Improved GDP nowcasting using large datasets
There is a wealth of economic data available to forecast GDP growth in real time (more than a thousand in this study). To make the most of this wealth, "modern" methods, some of which are based on artificial intelligence, provide an interesting perspective. For example, random forests and dynamic factor models are more efficient at predicting GDP at the beginning of a quarter than some traditional models.
Business outlook surveys, economic data, and financial time series provide a considerable amount of information available to forecasters for GDP nowcasting, namely to predict economic growth in the very short term . Business surveys generate not only synthetic indicators, but also disaggregated subsector survey data, containing much supplementary information in over a thousand time series that can be harnessed in an attempt to improve short-term forecasts.
Conventional forecasting methods are ill-suited to processing such large datasets, and most GDP nowcasting remains based on linear regression on a relatively small number of variables. The past two decades, however, have seen the development of statistical methods capable of manipulating far larger datasets. One example is found in dynamic factor models, which can be used to summarise information efficiently while requiring only limited computing resources.
More recently, as computing power has increased, machine learning methods have been developed and have gained popularity. These methods apply new techniques for filtering, sorting and processing information, such as random forests and neural networks.

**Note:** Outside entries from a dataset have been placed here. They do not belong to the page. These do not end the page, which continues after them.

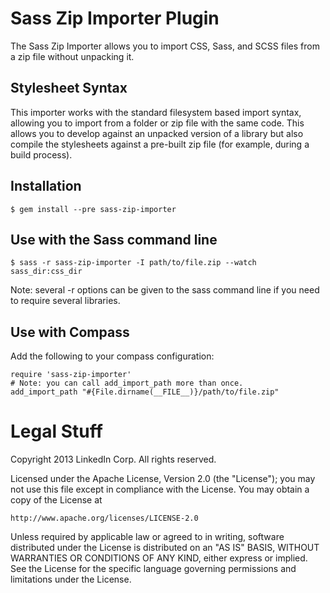 # Sass Zip Importer Plugin

The Sass Zip Importer allows you to import CSS, Sass, and SCSS files
from a zip file without unpacking it.

## Stylesheet Syntax

This importer works with the standard filesystem based import syntax,
allowing you to import from a folder or zip file with the same code.
This allows you to develop against an unpacked version of a library but
also compile the stylesheets against a pre-built zip file (for example,
during a build process).

## Installation

    $ gem install --pre sass-zip-importer

## Use with the Sass command line

    $ sass -r sass-zip-importer -I path/to/file.zip --watch sass_dir:css_dir

Note: several -r options can be given to the sass command line if you
need to require several libraries.

## Use with Compass

Add the following to your compass configuration:

    require 'sass-zip-importer'
    # Note: you can call add_import_path more than once.
    add_import_path "#{File.dirname(__FILE__)}/path/to/file.zip"

# Legal Stuff

Copyright 2013 LinkedIn Corp. All rights reserved.

Licensed under the Apache License, Version 2.0 (the "License");
you may not use this file except in compliance with the License.
You may obtain a copy of the License at

    http://www.apache.org/licenses/LICENSE-2.0

Unless required by applicable law or agreed to in writing, software
distributed under the License is distributed on an "AS IS" BASIS,
WITHOUT WARRANTIES OR CONDITIONS OF ANY KIND, either express or implied.
See the License for the specific language governing permissions and
limitations under the License.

Some of these methods can improve short-term GDP growth forecasting performance by using large databases that include, among other things, subsector-level survey data chosen through a variable preselection process. Random forests appear to offer an appropriate method for selecting, at different dates, the variables most likely to provide information on current GDP.
The greatest gains in GDP nowcasting performance arising from models based on large datasets over conventional models occurs in the earlier part of the quarter, before the first "hard" (quantitative) data becomes available.